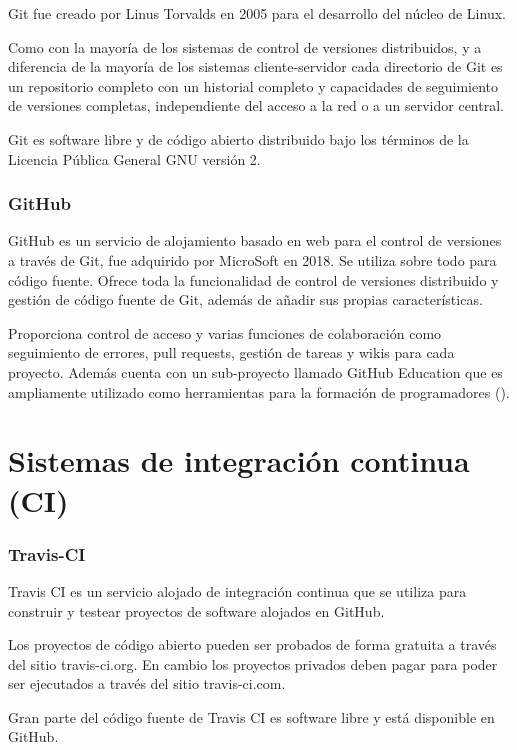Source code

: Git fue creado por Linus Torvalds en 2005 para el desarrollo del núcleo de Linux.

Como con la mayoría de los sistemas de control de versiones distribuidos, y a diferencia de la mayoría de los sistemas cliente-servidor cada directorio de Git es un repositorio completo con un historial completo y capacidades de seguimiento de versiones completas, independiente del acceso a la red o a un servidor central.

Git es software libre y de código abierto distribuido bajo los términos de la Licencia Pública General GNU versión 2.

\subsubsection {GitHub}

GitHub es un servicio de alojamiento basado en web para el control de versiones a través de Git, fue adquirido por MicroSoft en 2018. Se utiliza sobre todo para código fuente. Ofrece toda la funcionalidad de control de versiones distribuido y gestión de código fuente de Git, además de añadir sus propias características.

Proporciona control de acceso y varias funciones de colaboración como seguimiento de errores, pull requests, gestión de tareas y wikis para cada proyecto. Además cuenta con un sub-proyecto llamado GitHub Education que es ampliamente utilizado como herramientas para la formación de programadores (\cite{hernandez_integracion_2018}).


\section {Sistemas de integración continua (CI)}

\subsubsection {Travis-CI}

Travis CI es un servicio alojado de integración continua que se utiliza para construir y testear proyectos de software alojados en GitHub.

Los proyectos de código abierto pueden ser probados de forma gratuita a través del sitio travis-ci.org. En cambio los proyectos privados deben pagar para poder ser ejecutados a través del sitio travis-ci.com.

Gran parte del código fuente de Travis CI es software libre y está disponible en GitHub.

◇ ◇ ◇ ◇ ◇

• [What you are asked to do]: Could you repeat all of the data exactly, minus the pictures?

• [Solution to this exercise]:
Source code

: Git fue creado por Linus Torvalds en 2005 para el desarrollo del núcleo de Linux.

Como con la mayoría de los sistemas de control de versiones distribuidos, y a diferencia de la mayoría de los sistemas cliente-servidor cada directorio de Git es un repositorio completo con un historial completo y capacidades de seguimiento de versiones completas, independiente del acceso a la red o a un servidor central.

Git es software libre y de código abierto distribuido bajo los términos de la Licencia Pública General GNU versión 2.

\subsubsection {GitHub}

GitHub es un servicio de alojamiento basado en web para el control de versiones a través de Git, fue adquirido por MicroSoft en 2018. Se utiliza sobre todo para código fuente. Ofrece toda la funcionalidad de control de versiones distribuido y gestión de código fuente de Git, además de añadir sus propias características.

Proporciona control de acceso y varias funciones de colaboración como seguimiento de errores, pull requests, gestión de tareas y wikis para cada proyecto. Además cuenta con un sub-proyecto llamado GitHub Education que es ampliamente utilizado como herramientas para la formación de programadores (\cite{hernandez_integracion_2018}).


\section {Sistemas de integración continua (CI)}

\subsubsection {Travis-CI}

Travis CI es un servicio alojado de integración continua que se utiliza para construir y testear proyectos de software alojados en GitHub.

Los proyectos de código abierto pueden ser probados de forma gratuita a través del sitio travis-ci.org. En cambio los proyectos privados deben pagar para poder ser ejecutados a través del sitio travis-ci.com.

Gran parte del código fuente de Travis CI es software libre y está disponible en GitHub.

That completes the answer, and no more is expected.